● What to do: Only some lines are wanted. Transcribe, exactly, the lines below from the line with "of the tags." up to and including the line with "the mappings dictionary.".

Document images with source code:
————
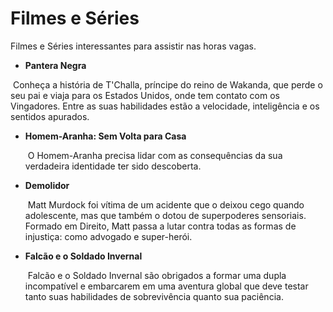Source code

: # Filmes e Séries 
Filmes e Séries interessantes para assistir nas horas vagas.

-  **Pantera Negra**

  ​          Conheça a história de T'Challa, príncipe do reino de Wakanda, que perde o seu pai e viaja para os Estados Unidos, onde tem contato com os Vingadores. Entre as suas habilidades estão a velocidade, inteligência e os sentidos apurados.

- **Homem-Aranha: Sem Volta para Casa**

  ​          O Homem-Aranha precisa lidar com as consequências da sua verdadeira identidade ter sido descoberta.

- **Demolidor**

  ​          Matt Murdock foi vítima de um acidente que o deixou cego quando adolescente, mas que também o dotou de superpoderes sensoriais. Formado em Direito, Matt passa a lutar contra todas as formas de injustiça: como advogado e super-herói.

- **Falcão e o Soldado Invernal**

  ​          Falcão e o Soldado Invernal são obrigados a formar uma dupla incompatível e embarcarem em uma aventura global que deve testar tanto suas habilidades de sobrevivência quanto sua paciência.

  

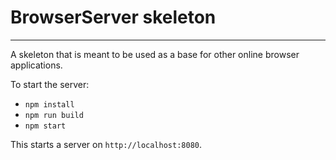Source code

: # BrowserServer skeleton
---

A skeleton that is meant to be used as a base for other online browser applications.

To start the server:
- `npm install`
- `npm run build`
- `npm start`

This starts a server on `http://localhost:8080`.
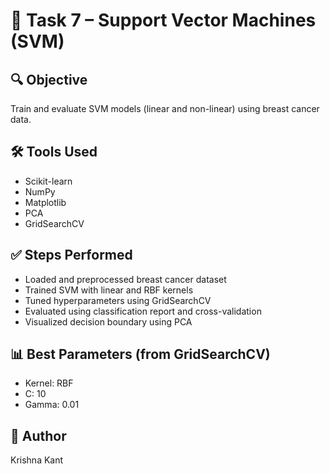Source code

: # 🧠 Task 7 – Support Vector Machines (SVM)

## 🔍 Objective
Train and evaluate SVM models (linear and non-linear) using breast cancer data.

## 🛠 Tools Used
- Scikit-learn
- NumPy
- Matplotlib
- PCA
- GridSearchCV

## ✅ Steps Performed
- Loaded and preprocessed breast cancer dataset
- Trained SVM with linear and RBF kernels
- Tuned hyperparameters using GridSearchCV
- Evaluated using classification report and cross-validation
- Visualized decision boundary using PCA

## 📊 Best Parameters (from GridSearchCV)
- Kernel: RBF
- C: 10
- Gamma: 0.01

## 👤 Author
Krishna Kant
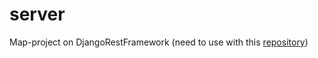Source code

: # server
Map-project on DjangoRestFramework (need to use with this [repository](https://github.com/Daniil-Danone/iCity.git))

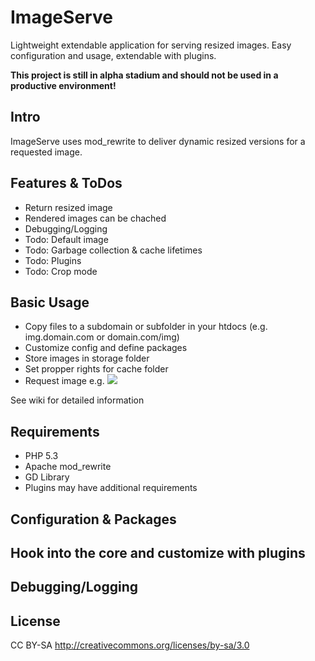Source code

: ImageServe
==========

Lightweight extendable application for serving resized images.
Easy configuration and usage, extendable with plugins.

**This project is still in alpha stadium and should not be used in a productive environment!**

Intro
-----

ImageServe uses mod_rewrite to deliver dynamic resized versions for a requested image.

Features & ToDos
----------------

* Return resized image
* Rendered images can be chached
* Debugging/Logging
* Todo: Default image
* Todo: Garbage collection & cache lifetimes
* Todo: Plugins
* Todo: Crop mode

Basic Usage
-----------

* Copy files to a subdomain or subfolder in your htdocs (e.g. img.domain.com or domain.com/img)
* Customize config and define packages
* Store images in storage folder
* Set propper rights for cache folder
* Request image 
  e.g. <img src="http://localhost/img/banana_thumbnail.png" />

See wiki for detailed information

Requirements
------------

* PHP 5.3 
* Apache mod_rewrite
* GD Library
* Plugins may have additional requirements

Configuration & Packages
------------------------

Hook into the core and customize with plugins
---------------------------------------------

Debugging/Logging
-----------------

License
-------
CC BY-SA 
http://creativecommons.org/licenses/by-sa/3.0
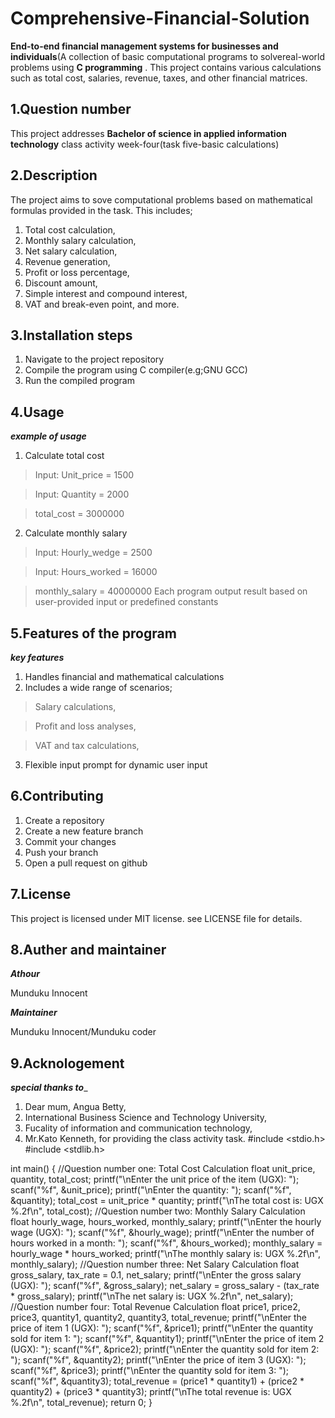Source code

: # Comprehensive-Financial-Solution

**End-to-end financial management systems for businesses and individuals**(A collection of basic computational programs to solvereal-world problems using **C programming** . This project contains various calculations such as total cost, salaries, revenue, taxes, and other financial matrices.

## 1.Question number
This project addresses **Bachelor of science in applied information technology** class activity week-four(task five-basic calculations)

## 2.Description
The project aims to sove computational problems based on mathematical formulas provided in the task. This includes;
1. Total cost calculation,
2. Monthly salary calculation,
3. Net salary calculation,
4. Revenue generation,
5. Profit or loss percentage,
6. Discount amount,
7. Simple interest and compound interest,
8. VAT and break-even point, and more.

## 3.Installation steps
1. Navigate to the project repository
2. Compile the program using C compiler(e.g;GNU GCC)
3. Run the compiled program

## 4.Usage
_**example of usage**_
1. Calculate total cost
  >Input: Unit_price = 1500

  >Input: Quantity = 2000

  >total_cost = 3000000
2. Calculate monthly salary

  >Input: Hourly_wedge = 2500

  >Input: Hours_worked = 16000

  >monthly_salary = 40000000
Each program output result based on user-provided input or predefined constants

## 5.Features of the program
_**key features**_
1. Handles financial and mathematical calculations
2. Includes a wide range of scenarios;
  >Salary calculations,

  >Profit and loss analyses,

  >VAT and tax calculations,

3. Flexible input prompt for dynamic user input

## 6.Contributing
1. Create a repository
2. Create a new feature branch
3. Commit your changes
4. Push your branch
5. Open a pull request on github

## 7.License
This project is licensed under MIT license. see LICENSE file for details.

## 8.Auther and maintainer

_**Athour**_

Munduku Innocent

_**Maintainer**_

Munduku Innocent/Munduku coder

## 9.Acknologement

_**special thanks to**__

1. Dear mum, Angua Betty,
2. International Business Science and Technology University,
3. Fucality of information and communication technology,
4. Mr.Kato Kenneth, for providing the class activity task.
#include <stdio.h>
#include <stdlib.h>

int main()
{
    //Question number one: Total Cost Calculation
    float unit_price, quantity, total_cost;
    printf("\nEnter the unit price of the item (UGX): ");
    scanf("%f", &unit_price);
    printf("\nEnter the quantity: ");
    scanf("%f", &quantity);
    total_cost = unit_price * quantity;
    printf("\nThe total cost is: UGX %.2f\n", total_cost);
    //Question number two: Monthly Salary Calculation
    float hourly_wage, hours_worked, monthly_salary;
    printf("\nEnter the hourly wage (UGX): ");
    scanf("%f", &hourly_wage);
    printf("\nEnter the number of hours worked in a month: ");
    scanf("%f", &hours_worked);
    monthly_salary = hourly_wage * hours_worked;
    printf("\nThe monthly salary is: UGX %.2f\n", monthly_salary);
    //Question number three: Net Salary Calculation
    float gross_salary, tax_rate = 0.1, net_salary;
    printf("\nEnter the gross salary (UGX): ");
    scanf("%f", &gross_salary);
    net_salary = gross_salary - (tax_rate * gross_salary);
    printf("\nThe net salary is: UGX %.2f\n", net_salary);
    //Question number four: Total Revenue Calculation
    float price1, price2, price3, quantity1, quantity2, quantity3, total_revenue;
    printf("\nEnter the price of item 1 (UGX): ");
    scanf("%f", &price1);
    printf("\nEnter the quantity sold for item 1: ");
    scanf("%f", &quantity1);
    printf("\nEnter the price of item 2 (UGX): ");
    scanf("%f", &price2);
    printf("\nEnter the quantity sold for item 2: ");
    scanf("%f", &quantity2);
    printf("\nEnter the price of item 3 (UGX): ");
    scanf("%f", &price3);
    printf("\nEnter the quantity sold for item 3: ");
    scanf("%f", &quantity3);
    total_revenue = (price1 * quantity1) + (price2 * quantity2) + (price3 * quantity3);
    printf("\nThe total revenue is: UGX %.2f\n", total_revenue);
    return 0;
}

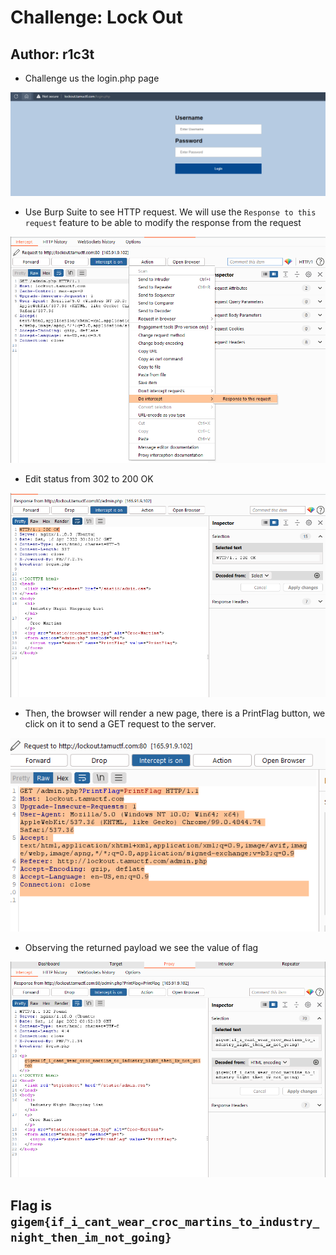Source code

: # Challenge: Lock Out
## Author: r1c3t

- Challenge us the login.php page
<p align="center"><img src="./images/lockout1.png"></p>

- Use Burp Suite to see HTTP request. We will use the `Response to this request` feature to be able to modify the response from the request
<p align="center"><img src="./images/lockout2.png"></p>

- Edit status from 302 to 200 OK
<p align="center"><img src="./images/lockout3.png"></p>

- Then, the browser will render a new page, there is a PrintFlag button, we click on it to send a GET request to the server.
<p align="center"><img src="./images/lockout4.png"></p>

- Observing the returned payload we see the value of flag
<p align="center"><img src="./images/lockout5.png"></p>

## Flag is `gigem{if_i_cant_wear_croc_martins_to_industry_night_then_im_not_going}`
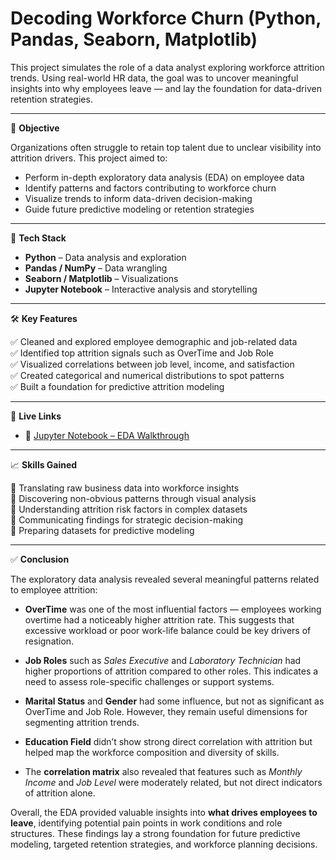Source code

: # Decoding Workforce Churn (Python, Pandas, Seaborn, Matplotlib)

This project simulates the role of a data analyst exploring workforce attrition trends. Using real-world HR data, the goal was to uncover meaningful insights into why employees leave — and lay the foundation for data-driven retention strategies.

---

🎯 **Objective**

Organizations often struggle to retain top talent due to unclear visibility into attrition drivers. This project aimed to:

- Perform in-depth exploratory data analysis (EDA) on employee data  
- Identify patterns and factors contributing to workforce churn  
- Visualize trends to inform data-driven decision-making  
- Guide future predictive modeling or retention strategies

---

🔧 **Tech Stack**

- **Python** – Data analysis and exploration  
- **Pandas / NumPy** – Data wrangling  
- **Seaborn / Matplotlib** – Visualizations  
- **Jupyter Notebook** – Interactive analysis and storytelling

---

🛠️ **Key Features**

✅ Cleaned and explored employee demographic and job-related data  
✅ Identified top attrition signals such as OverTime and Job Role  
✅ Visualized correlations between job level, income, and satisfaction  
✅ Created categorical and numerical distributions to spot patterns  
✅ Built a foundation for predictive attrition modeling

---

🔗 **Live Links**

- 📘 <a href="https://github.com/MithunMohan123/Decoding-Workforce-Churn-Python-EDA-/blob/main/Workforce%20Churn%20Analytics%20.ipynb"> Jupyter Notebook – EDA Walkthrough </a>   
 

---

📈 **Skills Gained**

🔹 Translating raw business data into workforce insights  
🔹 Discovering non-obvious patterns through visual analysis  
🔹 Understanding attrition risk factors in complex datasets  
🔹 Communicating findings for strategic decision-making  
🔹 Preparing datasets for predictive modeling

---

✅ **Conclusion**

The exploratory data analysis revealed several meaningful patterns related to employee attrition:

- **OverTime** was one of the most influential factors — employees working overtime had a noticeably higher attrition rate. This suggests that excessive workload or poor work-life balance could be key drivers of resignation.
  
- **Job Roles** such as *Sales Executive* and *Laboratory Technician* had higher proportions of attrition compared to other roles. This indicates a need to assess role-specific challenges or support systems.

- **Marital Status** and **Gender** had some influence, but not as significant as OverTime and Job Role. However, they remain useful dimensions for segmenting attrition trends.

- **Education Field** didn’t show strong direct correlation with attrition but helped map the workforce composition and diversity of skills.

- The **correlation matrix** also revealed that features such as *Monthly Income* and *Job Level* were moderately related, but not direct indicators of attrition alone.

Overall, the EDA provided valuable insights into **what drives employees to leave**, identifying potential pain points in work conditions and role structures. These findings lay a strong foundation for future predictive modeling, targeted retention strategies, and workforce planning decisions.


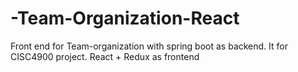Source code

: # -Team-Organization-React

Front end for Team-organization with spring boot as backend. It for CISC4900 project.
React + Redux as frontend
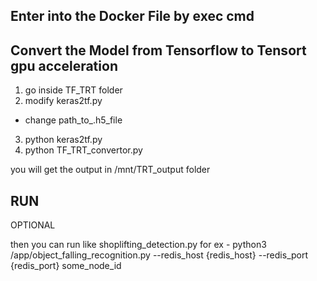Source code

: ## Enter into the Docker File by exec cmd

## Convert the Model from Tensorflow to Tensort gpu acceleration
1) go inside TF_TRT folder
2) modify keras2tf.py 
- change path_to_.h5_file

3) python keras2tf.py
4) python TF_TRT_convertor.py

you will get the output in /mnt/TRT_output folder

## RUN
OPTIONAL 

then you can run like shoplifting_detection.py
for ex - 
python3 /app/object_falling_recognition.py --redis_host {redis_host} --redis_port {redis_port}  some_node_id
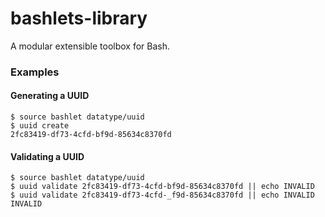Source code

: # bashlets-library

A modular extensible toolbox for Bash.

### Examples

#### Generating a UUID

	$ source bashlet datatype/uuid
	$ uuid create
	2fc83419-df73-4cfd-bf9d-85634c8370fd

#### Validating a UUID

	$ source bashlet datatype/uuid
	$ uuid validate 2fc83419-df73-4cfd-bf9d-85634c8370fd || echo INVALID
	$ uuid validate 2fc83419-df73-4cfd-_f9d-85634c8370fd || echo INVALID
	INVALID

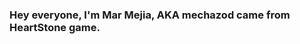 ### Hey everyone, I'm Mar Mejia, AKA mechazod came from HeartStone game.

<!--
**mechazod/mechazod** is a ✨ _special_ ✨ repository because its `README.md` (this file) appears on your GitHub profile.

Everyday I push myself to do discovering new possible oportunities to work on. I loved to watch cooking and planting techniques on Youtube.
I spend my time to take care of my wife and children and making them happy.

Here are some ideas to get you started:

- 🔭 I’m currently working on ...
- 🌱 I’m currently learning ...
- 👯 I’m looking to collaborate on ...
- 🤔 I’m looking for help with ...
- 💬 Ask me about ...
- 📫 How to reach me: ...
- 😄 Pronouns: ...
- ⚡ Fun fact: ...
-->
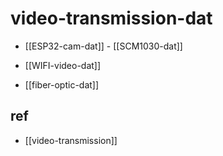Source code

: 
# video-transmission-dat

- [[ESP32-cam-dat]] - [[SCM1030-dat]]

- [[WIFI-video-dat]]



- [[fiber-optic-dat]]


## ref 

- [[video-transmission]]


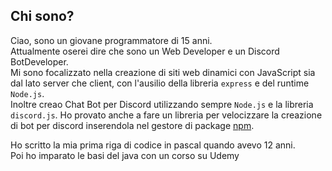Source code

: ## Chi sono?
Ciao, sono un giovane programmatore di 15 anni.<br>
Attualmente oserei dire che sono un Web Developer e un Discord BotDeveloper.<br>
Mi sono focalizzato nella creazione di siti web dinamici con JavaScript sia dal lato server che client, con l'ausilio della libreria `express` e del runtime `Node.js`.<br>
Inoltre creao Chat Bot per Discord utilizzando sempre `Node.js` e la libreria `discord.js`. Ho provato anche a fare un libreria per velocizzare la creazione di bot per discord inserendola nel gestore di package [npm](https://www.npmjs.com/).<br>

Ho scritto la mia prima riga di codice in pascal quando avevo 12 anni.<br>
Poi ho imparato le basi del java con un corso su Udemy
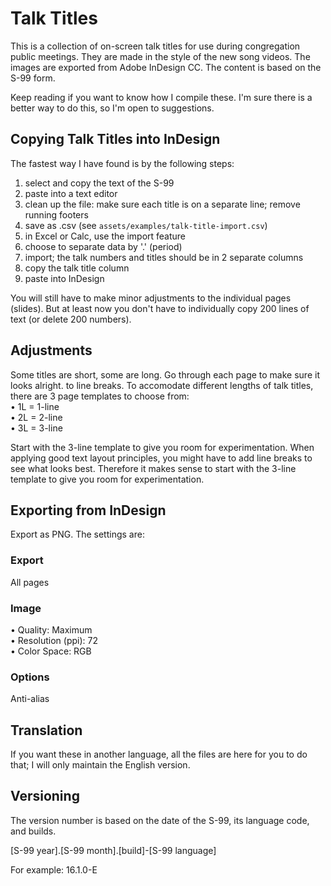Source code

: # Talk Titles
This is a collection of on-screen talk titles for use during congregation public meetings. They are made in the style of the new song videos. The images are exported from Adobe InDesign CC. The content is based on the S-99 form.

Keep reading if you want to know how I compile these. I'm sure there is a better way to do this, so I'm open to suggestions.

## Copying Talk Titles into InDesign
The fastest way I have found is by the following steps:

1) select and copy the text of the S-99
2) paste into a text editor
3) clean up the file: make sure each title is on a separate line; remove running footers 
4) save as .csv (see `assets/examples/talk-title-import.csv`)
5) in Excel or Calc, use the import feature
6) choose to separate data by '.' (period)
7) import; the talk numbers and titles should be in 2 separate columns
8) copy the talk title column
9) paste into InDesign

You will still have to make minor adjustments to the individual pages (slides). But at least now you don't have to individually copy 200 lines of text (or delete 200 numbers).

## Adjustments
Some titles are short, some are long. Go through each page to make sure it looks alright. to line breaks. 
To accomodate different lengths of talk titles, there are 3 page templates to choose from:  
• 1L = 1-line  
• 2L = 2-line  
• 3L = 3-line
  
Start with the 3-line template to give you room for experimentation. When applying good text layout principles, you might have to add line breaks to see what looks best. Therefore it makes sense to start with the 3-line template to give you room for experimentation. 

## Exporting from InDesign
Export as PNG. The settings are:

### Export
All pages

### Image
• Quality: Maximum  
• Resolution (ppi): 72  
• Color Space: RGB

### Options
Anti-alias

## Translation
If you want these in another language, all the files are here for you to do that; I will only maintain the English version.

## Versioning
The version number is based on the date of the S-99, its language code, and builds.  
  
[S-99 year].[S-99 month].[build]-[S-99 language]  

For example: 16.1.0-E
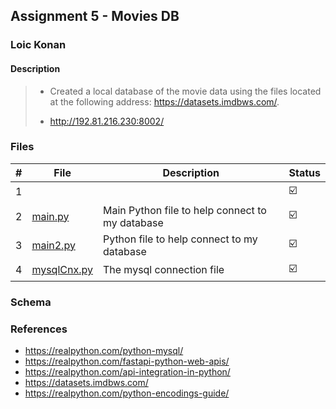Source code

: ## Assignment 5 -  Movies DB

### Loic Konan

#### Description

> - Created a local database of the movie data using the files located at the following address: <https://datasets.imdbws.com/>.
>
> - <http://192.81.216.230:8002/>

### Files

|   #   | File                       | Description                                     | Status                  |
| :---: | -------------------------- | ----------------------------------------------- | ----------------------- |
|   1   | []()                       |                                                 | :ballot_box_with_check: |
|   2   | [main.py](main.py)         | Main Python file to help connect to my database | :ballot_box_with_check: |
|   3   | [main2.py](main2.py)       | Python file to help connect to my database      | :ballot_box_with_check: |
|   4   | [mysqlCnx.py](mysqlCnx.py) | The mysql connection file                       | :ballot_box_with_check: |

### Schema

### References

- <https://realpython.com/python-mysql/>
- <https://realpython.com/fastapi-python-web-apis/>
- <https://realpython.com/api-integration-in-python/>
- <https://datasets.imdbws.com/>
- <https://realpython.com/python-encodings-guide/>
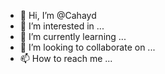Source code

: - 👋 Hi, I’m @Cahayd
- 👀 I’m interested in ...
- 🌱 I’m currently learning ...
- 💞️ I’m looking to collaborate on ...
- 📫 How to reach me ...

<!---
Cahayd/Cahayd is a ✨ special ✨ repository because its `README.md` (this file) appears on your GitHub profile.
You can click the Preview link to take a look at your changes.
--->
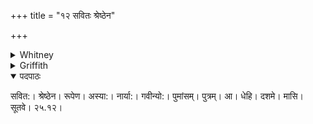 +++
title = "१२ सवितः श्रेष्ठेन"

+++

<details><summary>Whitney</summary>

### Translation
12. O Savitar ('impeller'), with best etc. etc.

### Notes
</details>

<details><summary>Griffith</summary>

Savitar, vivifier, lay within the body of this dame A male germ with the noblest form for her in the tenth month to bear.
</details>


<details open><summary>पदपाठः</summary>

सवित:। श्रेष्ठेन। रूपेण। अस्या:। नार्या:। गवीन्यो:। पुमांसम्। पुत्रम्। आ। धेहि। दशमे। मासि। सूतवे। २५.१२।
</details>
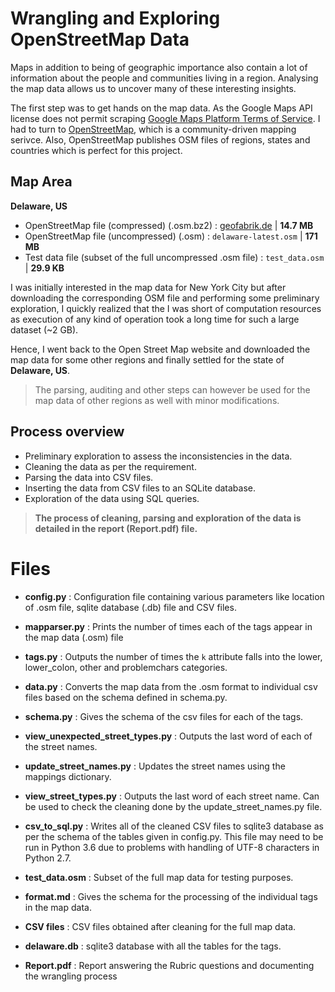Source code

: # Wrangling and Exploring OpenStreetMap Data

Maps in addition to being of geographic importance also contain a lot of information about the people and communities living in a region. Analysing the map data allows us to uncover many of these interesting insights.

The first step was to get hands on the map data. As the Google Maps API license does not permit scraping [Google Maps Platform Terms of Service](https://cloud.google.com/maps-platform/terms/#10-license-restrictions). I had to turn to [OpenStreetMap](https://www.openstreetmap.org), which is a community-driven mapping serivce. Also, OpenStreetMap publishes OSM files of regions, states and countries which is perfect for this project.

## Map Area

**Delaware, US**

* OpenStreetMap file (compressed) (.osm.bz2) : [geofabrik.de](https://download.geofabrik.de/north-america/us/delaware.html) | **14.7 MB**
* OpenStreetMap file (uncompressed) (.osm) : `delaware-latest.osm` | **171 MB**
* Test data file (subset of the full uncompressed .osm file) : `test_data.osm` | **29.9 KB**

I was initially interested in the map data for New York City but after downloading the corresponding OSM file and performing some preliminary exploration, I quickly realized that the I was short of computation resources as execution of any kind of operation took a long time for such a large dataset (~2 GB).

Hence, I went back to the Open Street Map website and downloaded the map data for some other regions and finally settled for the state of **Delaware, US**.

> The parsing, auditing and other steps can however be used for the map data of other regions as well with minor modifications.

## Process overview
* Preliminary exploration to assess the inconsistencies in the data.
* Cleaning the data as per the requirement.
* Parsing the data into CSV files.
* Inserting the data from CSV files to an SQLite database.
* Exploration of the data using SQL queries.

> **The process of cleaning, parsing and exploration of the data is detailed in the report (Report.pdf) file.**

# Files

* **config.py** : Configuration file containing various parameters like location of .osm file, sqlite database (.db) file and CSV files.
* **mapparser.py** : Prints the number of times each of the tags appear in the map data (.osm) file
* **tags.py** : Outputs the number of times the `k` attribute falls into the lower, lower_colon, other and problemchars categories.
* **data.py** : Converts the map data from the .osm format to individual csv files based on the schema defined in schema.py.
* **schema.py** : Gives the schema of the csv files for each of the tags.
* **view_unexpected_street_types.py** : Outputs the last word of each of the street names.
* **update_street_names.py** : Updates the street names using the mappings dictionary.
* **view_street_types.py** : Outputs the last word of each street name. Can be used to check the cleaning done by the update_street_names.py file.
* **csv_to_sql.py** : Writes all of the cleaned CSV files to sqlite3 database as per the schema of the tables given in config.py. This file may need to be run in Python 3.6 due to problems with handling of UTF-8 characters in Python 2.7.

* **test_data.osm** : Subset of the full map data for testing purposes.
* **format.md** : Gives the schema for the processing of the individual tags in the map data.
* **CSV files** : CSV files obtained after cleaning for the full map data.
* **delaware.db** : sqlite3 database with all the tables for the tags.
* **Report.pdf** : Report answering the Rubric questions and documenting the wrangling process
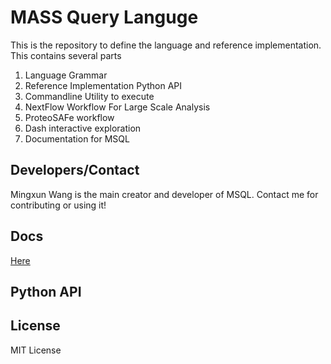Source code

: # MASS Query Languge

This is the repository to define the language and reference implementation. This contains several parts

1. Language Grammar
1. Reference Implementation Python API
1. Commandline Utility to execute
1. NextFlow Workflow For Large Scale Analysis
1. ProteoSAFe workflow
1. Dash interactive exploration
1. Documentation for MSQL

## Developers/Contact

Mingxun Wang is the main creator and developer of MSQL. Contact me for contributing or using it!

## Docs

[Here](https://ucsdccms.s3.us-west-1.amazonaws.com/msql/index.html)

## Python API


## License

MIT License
————
● Answer:
* **schema.py** : Gives the schema of the csv files for each of the tags.
* **view_unexpected_street_types.py** : Outputs the last word of each of the street names.
* **update_street_names.py** : Updates the street names using the mappings dictionary.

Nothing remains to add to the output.